### WHAT THE TASK ASKS
Set down, exactly as written, the lines from the top of the data to the line that holds "Se quiser testar", and omit the pictures.

━━━ LISTED RECORDS

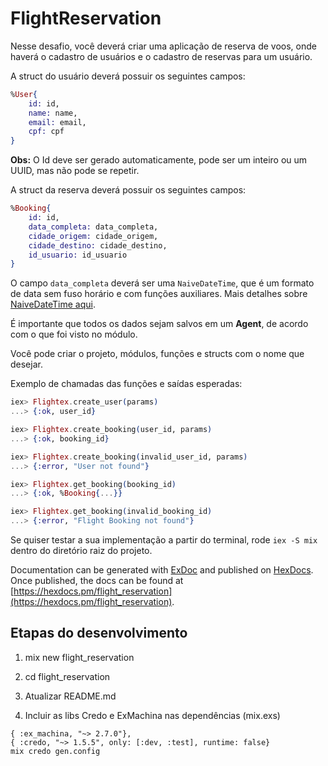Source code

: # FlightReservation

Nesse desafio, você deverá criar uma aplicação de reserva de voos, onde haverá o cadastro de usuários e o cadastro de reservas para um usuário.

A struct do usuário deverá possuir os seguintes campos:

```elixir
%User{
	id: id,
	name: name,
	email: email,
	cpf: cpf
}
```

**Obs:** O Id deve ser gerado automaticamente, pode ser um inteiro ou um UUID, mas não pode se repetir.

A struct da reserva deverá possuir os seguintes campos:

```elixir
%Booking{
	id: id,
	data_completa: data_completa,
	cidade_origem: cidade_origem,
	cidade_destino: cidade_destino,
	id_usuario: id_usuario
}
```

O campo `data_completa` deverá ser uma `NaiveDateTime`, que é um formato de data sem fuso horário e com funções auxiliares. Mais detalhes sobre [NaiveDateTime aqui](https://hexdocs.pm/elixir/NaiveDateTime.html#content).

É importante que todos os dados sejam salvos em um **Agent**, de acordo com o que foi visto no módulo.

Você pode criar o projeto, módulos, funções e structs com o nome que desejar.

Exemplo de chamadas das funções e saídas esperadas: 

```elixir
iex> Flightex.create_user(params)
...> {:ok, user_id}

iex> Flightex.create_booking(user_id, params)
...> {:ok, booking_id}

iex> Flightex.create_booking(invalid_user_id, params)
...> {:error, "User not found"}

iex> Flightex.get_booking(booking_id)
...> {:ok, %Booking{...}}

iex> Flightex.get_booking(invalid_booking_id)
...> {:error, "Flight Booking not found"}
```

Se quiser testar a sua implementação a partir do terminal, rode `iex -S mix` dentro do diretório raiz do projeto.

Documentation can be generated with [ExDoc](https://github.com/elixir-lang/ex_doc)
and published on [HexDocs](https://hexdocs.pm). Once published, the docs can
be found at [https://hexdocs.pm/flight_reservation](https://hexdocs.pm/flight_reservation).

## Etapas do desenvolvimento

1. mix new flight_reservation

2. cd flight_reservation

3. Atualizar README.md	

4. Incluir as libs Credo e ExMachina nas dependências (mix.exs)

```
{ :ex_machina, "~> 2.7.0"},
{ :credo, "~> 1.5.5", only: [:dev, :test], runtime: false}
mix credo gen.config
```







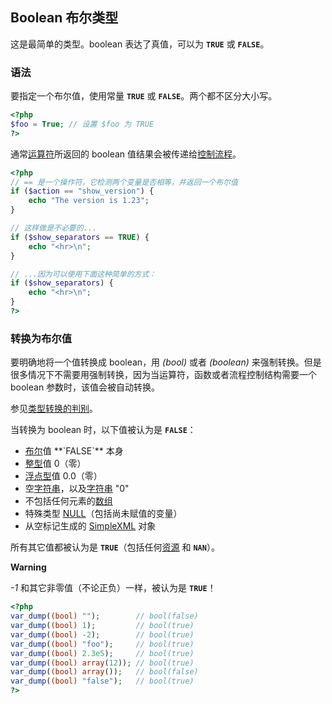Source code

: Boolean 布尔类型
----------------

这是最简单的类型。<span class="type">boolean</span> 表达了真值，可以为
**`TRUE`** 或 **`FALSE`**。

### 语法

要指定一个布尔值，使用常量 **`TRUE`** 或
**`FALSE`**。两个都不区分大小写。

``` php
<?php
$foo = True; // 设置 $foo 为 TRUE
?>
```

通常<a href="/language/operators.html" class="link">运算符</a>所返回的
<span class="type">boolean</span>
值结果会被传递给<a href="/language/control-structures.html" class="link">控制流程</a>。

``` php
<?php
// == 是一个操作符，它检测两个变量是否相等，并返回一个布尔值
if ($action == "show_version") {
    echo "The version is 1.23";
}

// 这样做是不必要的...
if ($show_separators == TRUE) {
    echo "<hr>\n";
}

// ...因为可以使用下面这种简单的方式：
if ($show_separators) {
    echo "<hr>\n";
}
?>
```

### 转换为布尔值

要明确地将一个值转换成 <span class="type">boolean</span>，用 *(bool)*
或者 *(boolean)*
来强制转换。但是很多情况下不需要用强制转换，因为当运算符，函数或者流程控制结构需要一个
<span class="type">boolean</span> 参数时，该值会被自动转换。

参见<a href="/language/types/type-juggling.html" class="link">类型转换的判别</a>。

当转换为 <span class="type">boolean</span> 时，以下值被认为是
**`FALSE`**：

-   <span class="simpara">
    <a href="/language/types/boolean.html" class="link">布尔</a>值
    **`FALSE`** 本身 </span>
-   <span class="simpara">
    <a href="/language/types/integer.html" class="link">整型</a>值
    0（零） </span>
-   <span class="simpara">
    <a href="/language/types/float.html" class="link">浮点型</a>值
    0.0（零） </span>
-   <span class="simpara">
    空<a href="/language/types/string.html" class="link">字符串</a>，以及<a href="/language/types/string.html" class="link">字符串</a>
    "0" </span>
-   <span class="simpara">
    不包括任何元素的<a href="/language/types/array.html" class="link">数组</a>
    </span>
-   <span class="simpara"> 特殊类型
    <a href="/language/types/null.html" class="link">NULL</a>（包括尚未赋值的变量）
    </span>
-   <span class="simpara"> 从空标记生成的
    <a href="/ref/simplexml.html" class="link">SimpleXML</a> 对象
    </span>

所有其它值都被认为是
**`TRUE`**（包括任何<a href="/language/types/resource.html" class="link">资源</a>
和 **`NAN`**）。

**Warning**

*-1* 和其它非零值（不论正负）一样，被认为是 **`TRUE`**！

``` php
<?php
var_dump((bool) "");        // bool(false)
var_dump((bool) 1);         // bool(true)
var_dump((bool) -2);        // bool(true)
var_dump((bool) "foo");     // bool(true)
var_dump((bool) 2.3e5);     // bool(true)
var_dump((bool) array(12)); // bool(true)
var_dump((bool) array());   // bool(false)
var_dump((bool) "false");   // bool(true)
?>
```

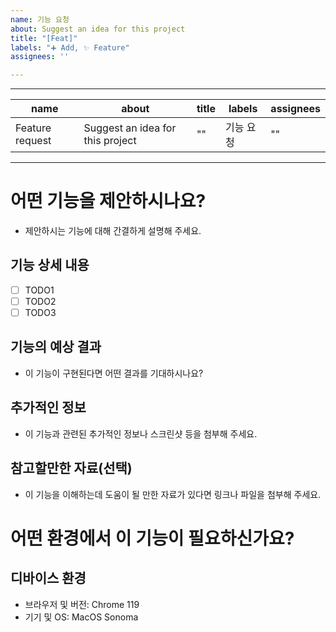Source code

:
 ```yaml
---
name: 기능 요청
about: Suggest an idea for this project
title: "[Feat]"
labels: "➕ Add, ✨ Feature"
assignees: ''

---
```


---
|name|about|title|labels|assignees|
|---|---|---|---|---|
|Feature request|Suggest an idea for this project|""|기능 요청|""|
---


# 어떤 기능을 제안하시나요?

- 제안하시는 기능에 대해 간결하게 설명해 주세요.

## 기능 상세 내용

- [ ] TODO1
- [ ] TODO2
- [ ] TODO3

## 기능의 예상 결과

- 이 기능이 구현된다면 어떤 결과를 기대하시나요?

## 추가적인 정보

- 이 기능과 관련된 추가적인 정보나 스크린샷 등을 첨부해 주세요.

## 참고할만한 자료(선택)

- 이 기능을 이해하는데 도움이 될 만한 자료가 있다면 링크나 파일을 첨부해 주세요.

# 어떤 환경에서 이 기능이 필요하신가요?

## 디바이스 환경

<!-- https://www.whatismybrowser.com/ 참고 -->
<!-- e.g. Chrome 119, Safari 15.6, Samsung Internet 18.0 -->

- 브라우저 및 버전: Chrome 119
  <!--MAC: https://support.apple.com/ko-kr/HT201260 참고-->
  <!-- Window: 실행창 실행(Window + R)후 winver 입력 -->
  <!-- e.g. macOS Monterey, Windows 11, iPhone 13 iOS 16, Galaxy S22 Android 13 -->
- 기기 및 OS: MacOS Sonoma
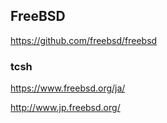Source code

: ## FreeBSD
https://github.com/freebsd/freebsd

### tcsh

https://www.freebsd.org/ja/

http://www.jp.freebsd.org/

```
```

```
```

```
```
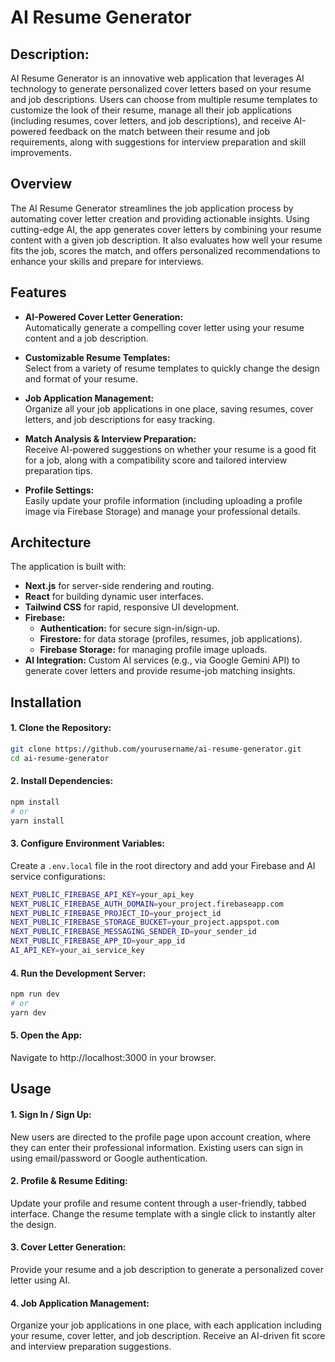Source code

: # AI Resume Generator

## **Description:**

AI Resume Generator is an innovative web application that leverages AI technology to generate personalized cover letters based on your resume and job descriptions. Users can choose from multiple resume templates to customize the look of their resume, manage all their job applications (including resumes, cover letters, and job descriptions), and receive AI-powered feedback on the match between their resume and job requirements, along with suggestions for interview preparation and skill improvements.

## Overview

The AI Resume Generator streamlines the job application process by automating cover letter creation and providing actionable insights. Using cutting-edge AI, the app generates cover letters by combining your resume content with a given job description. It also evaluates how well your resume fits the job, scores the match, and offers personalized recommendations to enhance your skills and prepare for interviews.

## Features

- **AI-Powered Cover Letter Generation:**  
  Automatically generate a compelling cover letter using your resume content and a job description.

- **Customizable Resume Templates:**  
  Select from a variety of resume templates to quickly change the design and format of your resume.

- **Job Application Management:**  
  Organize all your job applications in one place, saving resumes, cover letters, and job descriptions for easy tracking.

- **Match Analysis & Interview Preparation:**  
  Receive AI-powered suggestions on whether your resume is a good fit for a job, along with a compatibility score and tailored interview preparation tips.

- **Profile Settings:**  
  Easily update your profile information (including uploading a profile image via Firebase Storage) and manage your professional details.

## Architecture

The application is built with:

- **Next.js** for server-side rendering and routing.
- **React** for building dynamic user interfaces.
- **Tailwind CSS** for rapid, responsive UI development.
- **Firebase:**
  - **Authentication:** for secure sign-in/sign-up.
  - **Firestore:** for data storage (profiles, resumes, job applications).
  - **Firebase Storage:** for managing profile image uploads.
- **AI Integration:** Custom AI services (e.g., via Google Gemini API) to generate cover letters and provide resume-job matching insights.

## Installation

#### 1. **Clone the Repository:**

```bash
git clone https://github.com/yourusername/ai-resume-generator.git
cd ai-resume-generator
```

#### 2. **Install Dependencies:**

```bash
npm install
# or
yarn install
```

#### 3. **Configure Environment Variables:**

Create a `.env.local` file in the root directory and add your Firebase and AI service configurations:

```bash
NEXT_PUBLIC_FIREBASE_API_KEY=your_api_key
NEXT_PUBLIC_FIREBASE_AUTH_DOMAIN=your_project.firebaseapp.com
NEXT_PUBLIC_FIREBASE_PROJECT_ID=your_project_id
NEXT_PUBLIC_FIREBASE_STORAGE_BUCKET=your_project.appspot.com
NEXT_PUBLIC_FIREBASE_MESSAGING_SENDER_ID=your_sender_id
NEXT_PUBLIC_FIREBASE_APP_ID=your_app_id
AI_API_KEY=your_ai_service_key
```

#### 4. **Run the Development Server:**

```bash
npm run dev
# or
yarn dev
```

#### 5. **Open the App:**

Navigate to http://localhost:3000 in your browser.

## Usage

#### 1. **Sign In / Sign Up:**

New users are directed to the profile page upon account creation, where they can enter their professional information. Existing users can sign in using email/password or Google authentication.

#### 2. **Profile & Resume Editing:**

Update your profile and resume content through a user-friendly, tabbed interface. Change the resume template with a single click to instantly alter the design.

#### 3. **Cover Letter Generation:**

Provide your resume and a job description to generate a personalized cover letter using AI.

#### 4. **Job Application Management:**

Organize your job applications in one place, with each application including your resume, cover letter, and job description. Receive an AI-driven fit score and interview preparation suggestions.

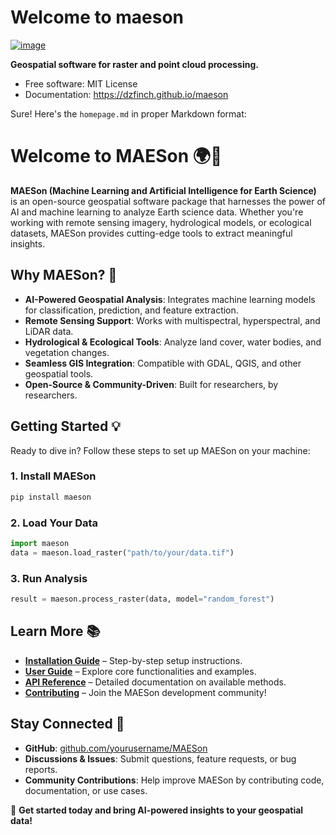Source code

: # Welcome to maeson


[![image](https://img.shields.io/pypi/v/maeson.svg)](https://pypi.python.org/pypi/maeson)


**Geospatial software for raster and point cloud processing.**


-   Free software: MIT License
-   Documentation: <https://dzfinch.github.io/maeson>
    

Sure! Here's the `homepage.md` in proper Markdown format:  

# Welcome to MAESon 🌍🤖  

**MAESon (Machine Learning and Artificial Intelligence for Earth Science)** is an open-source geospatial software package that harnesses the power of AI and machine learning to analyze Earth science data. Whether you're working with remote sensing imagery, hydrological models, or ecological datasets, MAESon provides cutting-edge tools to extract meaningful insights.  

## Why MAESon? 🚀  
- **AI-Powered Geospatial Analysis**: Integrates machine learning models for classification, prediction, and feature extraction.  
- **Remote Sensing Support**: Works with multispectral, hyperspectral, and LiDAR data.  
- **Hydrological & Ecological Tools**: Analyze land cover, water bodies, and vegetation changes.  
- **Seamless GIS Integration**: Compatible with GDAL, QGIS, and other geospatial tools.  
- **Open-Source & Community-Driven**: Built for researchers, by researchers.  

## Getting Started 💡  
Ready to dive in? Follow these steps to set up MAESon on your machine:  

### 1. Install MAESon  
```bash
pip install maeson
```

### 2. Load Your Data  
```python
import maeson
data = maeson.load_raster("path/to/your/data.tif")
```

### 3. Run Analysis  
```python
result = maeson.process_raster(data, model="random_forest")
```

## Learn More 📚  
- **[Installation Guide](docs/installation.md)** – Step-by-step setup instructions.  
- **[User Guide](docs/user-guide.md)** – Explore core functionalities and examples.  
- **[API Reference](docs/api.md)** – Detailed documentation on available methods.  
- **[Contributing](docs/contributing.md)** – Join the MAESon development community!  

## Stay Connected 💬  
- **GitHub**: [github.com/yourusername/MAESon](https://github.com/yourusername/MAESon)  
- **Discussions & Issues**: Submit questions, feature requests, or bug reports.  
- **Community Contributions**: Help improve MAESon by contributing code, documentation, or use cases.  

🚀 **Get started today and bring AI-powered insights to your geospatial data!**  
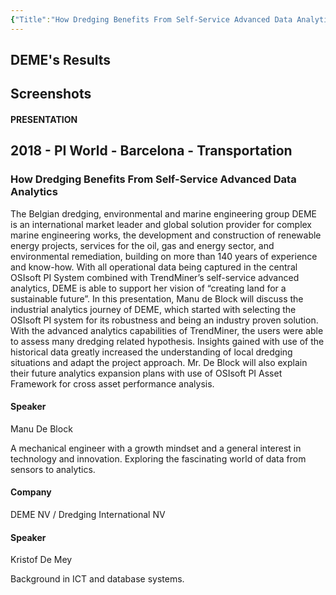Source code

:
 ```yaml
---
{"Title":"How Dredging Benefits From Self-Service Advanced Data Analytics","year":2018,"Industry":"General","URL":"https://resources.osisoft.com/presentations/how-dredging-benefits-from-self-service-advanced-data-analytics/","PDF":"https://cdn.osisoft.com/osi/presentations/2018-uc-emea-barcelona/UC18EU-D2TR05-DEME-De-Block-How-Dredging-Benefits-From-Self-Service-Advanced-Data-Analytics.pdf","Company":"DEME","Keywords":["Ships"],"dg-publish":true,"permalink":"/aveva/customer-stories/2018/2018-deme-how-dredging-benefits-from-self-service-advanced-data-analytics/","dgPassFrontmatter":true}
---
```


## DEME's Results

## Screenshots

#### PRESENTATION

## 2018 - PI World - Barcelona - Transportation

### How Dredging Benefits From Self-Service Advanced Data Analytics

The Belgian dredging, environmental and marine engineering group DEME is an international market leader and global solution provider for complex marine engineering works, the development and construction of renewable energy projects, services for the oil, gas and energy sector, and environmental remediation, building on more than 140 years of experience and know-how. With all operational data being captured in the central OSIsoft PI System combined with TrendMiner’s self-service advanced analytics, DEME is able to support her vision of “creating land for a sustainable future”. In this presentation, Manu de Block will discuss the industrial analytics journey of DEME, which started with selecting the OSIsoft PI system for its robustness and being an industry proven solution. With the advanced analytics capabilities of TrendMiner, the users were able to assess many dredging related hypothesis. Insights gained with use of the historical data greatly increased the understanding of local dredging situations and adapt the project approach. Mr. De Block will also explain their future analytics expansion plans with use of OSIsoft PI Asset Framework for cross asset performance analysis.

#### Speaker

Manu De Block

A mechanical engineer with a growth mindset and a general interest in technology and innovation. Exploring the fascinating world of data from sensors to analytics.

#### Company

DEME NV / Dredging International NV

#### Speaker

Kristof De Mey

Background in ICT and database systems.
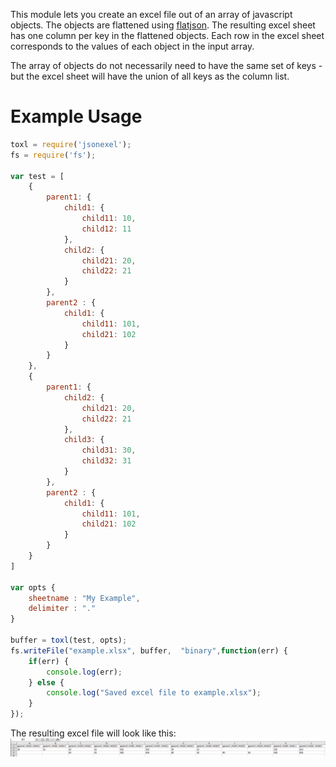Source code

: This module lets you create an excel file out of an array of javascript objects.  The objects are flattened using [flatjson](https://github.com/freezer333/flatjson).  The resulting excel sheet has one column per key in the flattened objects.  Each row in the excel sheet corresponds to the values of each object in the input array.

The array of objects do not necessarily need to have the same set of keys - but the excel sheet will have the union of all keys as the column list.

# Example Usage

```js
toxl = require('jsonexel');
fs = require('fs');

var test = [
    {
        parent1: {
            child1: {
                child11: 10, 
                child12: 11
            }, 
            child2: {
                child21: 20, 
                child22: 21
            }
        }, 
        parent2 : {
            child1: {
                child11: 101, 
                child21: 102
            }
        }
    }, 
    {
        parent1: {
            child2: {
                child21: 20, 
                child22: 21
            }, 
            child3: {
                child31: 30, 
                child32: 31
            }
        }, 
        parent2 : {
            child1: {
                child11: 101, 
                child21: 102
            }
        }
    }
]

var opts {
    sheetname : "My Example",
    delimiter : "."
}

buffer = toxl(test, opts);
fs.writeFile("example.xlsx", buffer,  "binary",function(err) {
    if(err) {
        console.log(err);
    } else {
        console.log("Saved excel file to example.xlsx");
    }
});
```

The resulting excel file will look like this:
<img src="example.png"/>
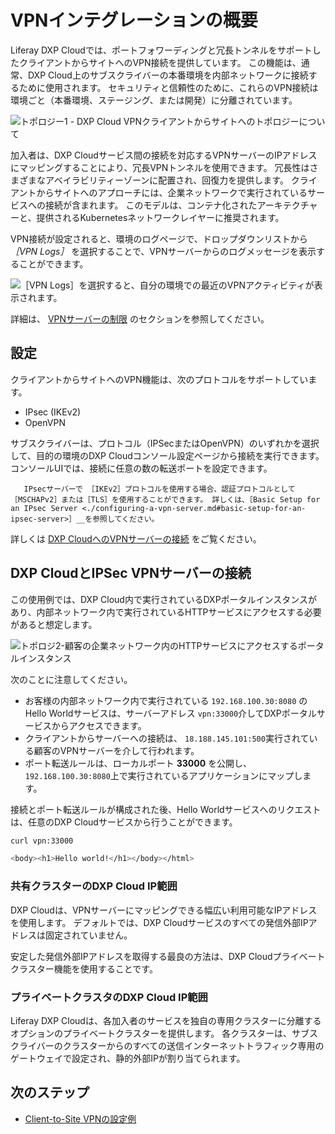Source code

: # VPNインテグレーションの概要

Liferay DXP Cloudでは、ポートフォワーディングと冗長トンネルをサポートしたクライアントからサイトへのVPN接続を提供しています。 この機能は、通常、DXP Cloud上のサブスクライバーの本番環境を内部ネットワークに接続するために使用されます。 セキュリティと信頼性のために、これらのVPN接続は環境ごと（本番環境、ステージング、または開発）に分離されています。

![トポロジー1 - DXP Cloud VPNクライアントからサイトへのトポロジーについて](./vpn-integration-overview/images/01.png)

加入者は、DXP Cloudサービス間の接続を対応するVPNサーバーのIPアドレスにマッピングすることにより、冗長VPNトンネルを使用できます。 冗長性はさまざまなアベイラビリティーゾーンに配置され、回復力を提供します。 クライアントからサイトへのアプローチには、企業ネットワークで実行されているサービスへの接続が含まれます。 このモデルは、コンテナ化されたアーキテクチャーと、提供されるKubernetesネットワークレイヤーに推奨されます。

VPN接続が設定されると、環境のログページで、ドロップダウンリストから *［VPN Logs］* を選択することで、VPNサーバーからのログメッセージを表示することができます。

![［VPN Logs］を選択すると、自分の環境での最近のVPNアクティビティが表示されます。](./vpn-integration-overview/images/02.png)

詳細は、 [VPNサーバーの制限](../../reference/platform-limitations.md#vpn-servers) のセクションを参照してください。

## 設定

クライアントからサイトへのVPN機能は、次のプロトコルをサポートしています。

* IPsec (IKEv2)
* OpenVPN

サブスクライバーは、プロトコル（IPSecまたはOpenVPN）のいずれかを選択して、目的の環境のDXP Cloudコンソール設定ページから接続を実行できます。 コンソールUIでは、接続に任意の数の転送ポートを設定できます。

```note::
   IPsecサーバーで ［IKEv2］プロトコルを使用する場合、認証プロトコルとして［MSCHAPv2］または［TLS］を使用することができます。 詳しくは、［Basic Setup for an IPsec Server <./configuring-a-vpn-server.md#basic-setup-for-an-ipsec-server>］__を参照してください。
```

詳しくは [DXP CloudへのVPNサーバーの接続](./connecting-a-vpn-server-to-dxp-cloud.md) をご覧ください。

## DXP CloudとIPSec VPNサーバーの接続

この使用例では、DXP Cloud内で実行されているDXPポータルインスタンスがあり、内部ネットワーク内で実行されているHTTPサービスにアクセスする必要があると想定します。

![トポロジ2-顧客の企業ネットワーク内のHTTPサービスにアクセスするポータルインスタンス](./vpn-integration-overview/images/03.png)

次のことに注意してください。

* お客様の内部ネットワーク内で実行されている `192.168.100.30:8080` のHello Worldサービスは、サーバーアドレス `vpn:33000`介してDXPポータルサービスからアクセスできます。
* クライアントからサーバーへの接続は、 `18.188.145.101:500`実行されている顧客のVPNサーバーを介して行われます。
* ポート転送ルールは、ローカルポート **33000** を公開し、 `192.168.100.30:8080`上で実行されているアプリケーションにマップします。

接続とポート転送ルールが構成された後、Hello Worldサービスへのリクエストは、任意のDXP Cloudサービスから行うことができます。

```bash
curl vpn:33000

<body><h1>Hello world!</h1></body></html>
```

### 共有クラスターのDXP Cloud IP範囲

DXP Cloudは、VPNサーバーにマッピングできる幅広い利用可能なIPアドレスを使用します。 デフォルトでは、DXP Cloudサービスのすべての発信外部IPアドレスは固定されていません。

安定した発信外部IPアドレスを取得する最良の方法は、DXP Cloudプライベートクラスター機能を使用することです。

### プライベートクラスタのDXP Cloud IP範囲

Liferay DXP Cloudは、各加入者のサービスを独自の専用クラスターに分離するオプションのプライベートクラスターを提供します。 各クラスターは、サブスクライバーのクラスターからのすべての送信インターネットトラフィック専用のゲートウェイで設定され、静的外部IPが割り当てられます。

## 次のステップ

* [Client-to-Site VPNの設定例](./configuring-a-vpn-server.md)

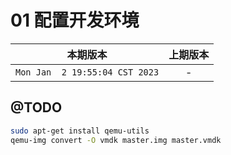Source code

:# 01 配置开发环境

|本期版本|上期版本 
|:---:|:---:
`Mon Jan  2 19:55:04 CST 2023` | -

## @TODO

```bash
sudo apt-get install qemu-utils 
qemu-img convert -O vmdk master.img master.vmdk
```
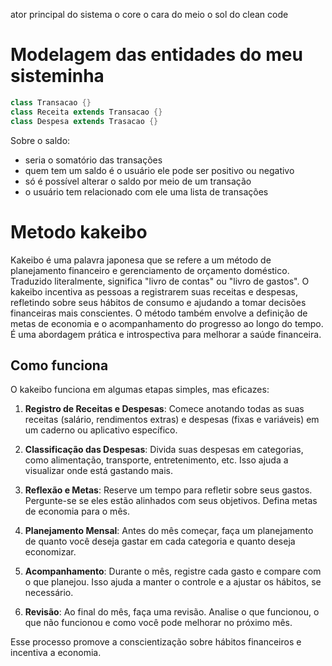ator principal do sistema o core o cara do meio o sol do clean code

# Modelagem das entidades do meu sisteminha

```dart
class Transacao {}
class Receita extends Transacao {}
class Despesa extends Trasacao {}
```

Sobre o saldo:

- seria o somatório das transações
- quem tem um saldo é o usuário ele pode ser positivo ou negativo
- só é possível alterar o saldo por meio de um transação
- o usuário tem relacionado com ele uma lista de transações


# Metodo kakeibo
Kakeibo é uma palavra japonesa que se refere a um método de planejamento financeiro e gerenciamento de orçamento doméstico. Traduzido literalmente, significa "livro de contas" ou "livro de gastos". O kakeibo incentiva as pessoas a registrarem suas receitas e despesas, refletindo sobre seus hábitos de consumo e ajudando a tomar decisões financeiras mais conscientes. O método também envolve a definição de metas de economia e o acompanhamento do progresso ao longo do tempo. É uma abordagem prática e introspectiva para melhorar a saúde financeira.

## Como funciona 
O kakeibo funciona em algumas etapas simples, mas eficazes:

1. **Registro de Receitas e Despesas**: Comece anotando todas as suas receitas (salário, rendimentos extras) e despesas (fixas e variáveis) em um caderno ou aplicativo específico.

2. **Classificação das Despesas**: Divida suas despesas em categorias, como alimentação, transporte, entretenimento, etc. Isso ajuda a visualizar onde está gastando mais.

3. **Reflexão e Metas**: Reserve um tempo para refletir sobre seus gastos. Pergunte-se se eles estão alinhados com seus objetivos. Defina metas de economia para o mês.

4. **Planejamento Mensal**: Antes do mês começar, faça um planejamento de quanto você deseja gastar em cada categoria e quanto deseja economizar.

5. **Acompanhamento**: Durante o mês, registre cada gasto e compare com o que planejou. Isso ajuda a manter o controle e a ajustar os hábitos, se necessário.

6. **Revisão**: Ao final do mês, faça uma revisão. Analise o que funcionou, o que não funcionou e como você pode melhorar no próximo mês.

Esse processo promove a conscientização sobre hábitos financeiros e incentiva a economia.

━━━━━━

### REPLY TO THE TASK
Source code

: # FlightReservation

Nesse desafio, você deverá criar uma aplicação de reserva de voos, onde haverá o cadastro de usuários e o cadastro de reservas para um usuário.

A struct do usuário deverá possuir os seguintes campos:

```elixir
%User{
	id: id,
	name: name,
	email: email,
	cpf: cpf
}
```

**Obs:** O Id deve ser gerado automaticamente, pode ser um inteiro ou um UUID, mas não pode se repetir.

A struct da reserva deverá possuir os seguintes campos:

```elixir
%Booking{
	id: id,
	data_completa: data_completa,
	cidade_origem: cidade_origem,
	cidade_destino: cidade_destino,
	id_usuario: id_usuario
}
```

O campo `data_completa` deverá ser uma `NaiveDateTime`, que é um formato de data sem fuso horário e com funções auxiliares. Mais detalhes sobre [NaiveDateTime aqui](https://hexdocs.pm/elixir/NaiveDateTime.html#content).

É importante que todos os dados sejam salvos em um **Agent**, de acordo com o que foi visto no módulo.

Você pode criar o projeto, módulos, funções e structs com o nome que desejar.

Exemplo de chamadas das funções e saídas esperadas: 

```elixir
iex> Flightex.create_user(params)
...> {:ok, user_id}

iex> Flightex.create_booking(user_id, params)
...> {:ok, booking_id}

iex> Flightex.create_booking(invalid_user_id, params)
...> {:error, "User not found"}

iex> Flightex.get_booking(booking_id)
...> {:ok, %Booking{...}}

iex> Flightex.get_booking(invalid_booking_id)
...> {:error, "Flight Booking not found"}
```

Se quiser testar a sua implementação a partir do terminal, rode `iex -S mix` dentro do diretório raiz do projeto.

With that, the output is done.